Kenton Friesen, Sage Writer, Saskatoon

Volume

6

Issue

2

Year

2001

Page 7

Relentless and potentially devastating addictions can shake a family tree and cause havoc in a community.

Canada's 2001 National Addiction Awareness Week (NAAW), Nov. 18 to 24, is a time for Canadians to unite and fight against this common enemy.

Families suffering and learning to cope with the challenges of fetal alcohol syndrome/fetal alcohol effects, a result of substance abuse during pregnancy, will be honored during this year's event.

Interim event co-ordinator Jean Fulkner said the effects are among the "very tangible results of alcohol abuse."

NAAW is celebrating its fourteenth year of fighting addictions and rejoicing in the successes of individuals who have overcome them.
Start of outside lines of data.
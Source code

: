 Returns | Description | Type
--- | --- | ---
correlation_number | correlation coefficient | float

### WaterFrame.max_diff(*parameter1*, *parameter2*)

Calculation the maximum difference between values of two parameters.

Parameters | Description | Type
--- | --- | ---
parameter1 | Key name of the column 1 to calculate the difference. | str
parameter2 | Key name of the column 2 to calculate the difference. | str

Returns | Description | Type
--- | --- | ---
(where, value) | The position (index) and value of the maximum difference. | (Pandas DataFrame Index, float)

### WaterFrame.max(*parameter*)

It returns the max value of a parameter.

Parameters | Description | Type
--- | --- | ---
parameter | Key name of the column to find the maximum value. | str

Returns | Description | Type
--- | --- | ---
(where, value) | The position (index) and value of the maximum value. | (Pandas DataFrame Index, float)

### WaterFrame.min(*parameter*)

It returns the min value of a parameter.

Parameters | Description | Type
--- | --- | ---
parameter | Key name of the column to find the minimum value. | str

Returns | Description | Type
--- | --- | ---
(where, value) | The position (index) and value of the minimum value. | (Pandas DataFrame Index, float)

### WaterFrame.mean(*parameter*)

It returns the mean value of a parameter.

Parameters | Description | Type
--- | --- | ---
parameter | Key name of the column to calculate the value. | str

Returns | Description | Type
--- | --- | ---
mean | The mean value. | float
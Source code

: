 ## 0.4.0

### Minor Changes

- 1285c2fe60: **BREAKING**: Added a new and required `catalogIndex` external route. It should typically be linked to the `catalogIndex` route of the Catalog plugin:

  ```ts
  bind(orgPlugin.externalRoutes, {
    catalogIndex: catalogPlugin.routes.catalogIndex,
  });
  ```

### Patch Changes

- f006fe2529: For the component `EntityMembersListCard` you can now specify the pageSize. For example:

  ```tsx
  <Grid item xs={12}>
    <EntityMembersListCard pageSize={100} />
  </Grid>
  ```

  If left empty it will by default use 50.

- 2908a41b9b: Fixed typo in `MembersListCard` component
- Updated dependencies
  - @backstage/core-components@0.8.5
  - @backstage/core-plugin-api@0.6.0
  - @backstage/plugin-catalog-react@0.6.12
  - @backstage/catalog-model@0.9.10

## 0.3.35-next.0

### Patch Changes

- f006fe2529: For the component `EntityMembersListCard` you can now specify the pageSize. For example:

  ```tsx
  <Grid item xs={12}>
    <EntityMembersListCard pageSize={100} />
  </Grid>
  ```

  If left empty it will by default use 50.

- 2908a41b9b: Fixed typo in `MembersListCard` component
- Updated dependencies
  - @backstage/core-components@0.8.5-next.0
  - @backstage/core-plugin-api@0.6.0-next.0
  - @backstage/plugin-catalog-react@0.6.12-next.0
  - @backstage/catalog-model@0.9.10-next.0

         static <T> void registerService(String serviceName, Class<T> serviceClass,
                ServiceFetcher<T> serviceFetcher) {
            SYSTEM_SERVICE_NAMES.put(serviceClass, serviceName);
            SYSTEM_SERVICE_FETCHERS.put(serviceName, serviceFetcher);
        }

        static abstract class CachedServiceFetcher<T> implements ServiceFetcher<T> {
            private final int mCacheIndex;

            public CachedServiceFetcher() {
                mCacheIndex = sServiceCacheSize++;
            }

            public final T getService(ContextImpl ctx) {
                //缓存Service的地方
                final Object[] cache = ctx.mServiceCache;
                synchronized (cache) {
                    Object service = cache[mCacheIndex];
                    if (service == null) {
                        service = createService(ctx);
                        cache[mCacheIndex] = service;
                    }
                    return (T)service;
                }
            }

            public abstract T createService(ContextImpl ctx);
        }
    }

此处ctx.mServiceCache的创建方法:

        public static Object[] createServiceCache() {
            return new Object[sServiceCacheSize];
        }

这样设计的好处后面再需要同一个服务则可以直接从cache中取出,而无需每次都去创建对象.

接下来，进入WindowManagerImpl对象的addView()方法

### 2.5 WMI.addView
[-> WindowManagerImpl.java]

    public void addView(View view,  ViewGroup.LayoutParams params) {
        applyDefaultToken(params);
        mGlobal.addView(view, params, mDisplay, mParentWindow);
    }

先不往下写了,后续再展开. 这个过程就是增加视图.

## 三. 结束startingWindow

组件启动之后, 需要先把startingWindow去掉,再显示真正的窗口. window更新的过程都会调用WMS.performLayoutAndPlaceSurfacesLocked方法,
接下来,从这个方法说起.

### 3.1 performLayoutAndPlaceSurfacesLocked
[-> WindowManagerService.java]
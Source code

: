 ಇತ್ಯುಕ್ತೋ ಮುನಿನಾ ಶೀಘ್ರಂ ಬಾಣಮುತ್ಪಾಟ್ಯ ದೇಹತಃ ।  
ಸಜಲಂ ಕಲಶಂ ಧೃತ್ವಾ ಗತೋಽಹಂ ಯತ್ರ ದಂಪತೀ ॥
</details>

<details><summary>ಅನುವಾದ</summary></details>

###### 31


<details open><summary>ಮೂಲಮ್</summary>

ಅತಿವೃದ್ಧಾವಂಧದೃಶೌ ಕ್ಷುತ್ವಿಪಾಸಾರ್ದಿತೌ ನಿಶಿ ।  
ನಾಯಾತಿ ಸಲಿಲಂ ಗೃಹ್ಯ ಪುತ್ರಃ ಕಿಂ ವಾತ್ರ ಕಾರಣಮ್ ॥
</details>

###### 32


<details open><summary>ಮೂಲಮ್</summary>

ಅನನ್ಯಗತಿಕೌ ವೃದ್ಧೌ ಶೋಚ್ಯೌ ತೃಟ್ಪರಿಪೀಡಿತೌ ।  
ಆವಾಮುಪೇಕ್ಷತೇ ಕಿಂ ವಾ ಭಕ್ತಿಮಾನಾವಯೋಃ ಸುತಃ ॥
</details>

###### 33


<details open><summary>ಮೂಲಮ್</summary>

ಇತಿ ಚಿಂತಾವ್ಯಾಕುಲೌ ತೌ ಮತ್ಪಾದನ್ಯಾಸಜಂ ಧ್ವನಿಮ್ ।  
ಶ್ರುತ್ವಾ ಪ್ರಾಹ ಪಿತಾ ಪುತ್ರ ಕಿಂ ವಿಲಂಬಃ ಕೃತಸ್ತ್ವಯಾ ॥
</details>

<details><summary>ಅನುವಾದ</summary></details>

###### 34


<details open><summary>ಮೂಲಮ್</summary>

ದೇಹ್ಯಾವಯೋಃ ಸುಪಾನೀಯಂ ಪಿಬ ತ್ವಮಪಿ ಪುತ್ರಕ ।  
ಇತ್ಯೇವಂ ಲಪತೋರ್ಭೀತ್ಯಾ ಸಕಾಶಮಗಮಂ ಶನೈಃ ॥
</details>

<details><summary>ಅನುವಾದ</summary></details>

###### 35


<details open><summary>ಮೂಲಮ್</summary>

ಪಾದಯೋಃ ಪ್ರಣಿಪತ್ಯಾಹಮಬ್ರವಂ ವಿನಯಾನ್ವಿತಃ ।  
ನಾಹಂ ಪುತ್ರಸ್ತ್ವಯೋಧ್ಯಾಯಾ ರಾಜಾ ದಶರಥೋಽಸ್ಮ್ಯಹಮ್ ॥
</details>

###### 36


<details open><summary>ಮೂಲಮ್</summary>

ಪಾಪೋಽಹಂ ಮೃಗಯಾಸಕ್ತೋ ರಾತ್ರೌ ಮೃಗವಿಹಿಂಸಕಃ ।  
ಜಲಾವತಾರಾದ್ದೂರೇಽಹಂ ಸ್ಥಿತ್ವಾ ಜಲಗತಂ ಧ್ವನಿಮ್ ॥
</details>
In 1987, Minister of Health and Welfare Canada, Jake Epp, proclaimed the third week of November as Drug Awareness Week, which was later renamed National Addictions Awareness Week.

The annual awareness week is coordinated by Nechi Training, Research & Health Promotions Institute, an organization that works to promote holistic healing and healthy, addiction-free living.

Aboriginal and non-Aboriginal communities across Canada are encouraged to stage events throughout the week to recognize the problems of addictions and unite to fight against them.

Activities vary, incorporating round dances, silent auctions and other entertainment planned by schools, RCMP detachments and a diversity of health, government and charitable organizations across the country.

The national kick off for National Addictions Awareness Week is the Join the Circle Walk, held in Edmonton on Nov. 19. The walk, which enjoys the support of 20 Edmonton-area community organizations, has changed from the original event named Sober Walk, which has officially kicked off NAAW since its inception.

The new name is a sign of the week's broadening agenda.

"We are not just focusing on addictions in terms of drugs and alcohol," said Fulkner. "We're talking about all addictions and we're trying to promote addiction-free, healthy lifestyles."

It is the final year for Edmonton to host the NAAW kick-off event, although the Join the Circle Walk will continue with a more local focus.

The host of next year's kick off will be chosen through a contest being run by NAAW organizers, who hope moving the kick off to other communities will help bring attention to the national scope of the event.

The contest is open to communities across Canada. All communities wanting to take part in the contest must have their entries submitted by Jan. 31, 2002.

A number of organizations across Saskatchewan are hosting events for this year's National Addictions Awareness Week, including The Saskatchewan Indian Institute of Technologies (SIIT), where a series of lunch-hour workshops will be held at the Saskatoon campus. Starting Nov. 19 and running until Nov. 23, lunchhour workshops will be held, with four different workshops to chose from each day.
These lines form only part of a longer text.